▶ **Data excerpts**:
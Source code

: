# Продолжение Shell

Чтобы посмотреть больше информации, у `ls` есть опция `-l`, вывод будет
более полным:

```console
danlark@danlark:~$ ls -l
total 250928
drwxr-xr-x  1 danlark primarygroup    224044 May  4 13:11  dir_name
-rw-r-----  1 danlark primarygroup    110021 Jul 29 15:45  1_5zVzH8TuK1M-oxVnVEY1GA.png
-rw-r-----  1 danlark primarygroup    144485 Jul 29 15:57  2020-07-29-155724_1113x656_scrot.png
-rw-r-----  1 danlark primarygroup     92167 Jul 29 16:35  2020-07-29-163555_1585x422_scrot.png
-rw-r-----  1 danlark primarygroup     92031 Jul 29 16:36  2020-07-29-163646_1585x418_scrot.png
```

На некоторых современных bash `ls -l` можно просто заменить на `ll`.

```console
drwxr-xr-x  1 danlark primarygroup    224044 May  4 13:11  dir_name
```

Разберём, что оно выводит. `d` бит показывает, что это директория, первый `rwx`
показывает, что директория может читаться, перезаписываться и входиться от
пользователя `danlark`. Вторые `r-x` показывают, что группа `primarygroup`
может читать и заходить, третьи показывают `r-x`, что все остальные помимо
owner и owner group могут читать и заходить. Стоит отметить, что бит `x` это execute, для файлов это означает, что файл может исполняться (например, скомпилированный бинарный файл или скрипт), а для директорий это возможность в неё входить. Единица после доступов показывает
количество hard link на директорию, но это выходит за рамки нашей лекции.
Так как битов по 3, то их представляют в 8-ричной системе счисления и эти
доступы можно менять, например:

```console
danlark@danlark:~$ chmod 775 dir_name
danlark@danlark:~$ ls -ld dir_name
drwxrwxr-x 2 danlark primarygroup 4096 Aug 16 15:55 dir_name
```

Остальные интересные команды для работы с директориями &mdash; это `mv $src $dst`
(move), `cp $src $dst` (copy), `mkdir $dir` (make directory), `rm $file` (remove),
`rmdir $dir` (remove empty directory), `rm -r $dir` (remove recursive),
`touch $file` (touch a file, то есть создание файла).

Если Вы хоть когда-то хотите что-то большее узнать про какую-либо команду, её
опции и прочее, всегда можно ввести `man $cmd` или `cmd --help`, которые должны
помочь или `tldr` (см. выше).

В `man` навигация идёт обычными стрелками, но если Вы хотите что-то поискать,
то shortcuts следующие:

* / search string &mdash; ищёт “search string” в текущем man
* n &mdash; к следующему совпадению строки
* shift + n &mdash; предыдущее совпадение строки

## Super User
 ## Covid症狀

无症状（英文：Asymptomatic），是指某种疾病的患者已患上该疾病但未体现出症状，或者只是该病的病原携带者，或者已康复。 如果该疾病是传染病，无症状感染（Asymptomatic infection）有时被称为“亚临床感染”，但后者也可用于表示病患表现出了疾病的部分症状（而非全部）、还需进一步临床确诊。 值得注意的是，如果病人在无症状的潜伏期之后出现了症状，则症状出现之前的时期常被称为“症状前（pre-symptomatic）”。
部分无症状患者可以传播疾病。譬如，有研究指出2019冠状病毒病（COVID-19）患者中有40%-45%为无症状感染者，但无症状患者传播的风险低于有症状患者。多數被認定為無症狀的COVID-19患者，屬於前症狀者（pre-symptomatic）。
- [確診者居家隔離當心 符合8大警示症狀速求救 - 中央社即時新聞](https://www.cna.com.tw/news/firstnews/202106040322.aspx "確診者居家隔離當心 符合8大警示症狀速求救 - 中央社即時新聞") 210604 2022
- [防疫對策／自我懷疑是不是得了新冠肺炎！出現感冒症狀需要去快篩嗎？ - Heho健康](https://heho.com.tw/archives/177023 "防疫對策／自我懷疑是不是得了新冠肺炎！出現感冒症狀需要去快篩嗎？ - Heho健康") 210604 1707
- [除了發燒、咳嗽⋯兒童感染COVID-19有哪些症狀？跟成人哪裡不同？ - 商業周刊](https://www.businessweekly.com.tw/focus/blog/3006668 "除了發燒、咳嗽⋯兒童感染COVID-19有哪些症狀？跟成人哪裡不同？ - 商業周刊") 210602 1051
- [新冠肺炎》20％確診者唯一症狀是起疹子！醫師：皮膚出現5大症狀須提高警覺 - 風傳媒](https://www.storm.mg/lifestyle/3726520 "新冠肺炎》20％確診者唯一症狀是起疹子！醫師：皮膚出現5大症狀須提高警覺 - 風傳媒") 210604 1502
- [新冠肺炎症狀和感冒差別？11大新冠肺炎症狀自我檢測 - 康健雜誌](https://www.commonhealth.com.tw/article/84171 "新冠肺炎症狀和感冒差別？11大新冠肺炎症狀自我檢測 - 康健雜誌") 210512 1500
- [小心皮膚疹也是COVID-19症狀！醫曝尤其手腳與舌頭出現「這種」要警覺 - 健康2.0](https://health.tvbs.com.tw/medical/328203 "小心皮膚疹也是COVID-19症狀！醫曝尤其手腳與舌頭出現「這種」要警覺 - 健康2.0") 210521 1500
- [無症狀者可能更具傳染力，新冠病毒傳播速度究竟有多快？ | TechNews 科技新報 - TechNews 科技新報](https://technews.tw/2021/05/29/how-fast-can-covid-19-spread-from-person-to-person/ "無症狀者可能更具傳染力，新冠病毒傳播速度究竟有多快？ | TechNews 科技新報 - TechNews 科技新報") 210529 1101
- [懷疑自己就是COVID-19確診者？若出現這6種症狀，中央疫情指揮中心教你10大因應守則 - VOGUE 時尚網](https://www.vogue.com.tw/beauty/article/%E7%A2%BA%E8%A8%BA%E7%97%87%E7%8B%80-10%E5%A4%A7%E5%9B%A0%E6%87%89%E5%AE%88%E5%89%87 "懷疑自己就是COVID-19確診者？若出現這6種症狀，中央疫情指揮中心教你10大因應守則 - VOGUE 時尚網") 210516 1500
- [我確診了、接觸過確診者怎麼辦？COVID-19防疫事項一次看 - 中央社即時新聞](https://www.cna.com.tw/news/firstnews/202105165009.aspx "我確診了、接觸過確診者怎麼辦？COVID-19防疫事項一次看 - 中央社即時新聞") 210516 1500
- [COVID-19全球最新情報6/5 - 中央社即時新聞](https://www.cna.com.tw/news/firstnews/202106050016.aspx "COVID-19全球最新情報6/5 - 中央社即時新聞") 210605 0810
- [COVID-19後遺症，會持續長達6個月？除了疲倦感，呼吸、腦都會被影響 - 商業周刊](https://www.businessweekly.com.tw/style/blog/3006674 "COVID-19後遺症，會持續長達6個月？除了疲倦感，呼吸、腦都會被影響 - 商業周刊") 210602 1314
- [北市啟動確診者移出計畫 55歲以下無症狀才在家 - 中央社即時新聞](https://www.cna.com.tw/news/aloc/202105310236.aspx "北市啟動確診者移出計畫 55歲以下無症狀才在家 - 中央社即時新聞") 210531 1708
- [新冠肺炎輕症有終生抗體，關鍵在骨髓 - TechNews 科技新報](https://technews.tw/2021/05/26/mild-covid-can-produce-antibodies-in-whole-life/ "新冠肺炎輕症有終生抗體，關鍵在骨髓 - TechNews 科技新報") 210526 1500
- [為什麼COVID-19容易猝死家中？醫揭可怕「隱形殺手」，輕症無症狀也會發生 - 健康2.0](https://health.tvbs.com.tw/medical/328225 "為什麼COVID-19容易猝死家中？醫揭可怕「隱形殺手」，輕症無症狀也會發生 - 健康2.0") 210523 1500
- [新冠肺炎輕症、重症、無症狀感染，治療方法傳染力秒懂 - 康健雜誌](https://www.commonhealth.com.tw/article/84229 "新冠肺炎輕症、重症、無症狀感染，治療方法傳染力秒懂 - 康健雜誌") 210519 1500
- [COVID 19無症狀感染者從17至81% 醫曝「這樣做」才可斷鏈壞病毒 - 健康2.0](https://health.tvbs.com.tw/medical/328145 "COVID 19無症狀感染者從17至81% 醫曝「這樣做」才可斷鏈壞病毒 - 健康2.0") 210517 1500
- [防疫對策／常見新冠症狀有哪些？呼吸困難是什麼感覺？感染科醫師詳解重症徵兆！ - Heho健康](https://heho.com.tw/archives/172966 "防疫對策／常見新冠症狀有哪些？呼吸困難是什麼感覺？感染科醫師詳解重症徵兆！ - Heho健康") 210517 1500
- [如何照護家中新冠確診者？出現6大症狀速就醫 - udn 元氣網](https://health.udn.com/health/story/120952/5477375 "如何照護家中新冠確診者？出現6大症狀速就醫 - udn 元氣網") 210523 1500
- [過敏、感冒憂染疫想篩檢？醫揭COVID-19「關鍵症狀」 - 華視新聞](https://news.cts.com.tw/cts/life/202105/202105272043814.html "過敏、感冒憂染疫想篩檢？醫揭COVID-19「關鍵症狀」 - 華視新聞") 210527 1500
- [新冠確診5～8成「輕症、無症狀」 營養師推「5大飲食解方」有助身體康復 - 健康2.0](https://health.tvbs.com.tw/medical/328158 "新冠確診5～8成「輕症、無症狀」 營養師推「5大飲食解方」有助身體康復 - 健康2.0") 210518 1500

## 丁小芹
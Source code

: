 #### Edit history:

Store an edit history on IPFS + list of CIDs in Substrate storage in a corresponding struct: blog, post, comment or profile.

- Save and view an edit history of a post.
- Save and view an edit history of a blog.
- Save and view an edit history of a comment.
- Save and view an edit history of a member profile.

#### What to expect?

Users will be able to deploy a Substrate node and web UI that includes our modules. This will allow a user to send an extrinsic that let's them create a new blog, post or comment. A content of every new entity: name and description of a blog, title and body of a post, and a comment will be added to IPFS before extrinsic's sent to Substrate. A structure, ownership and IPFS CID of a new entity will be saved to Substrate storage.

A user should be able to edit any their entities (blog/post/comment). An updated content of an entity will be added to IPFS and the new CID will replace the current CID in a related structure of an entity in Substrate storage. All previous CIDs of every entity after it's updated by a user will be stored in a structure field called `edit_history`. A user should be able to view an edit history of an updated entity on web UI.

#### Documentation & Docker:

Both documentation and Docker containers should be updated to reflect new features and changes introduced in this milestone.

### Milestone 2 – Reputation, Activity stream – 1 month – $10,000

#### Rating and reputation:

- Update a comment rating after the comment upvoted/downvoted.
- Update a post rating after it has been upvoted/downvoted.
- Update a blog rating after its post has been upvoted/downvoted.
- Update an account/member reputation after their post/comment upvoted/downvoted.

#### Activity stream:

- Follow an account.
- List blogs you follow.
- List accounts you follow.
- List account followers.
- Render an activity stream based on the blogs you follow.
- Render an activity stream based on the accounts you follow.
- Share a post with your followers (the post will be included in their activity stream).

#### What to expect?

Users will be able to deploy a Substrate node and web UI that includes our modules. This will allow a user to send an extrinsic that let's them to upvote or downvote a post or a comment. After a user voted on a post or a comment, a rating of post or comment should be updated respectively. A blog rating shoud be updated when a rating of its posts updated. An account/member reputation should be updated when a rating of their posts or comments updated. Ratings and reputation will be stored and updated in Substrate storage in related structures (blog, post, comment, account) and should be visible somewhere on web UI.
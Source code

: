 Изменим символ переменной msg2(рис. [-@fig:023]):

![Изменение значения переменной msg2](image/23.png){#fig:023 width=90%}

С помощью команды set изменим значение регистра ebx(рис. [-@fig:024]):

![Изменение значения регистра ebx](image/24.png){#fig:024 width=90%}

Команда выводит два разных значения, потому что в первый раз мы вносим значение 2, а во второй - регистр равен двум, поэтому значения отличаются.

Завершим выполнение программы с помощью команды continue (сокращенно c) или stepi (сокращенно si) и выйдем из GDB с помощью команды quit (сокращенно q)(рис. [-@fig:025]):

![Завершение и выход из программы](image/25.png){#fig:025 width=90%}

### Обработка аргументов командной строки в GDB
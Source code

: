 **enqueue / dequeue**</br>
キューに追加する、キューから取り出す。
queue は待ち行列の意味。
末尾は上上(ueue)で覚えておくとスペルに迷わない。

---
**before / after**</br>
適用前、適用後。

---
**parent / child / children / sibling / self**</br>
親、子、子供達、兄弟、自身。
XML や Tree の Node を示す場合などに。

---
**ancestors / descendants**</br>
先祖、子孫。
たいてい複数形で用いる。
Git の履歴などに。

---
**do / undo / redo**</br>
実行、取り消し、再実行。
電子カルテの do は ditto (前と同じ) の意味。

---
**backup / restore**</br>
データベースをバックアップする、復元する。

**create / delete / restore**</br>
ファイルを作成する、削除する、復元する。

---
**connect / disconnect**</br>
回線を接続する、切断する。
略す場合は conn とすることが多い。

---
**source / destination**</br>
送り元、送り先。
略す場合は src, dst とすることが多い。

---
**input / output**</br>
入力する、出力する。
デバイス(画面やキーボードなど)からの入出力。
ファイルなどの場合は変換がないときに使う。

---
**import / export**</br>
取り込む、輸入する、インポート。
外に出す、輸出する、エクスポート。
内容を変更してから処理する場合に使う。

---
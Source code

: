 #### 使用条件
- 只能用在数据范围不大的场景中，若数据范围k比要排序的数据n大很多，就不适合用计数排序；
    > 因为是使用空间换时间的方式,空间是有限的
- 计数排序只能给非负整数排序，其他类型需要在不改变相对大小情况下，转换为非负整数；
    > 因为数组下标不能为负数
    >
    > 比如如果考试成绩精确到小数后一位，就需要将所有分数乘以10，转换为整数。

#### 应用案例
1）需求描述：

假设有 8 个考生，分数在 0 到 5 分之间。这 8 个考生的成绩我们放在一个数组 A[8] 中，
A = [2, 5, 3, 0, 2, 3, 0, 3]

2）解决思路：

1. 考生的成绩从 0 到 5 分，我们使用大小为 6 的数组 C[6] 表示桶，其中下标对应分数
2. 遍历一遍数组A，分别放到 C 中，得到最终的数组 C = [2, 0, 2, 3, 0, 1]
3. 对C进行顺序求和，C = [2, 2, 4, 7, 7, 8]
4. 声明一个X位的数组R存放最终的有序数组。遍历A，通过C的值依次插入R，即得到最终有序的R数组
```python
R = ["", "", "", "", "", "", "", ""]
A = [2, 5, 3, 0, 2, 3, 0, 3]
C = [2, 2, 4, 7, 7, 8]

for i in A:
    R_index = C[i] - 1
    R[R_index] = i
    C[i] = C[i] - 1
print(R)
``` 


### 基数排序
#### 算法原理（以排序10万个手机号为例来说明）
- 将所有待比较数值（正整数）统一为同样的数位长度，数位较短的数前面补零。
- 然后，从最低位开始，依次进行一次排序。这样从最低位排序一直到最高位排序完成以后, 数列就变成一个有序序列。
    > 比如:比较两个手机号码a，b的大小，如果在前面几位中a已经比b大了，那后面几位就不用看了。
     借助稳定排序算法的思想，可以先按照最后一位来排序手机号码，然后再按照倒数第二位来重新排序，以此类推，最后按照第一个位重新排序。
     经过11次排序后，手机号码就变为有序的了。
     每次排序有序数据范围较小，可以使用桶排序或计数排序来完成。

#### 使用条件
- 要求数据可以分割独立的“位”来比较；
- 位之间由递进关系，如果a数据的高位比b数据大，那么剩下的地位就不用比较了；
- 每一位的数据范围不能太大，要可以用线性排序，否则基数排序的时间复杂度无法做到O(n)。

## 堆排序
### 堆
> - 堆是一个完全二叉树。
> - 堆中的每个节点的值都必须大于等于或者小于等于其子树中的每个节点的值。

▶ **Work to complete**: Only a number is wanted here: how many lines of the data hold the string "been".

▶ **Response to this task**: 2